Exercise brief — Search the entries below for the word "Command" and copy every line where it appears.

** Listed records follows **

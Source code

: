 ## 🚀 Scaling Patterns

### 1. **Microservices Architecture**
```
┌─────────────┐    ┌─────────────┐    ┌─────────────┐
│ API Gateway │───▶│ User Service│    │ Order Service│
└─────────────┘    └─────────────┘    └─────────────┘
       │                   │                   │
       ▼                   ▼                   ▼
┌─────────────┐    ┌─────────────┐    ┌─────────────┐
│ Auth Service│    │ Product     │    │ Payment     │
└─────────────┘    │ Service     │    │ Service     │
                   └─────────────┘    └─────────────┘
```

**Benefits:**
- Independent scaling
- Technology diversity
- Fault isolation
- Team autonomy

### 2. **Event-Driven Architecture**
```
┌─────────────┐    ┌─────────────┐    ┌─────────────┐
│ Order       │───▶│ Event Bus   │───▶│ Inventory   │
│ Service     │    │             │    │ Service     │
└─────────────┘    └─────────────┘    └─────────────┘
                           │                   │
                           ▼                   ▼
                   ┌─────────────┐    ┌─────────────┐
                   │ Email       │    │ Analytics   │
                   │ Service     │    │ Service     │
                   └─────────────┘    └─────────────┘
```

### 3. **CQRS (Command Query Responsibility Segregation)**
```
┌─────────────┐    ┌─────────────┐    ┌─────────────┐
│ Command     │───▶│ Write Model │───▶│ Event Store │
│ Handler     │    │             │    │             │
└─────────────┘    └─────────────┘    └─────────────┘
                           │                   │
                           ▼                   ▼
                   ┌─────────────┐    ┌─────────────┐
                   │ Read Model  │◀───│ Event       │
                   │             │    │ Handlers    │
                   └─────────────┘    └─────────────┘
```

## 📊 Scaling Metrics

** End of Listed records **

Task solution —
### 3. **CQRS (Command Query Responsibility Segregation)**
│ Command     │───▶│ Write Model │───▶│ Event Store │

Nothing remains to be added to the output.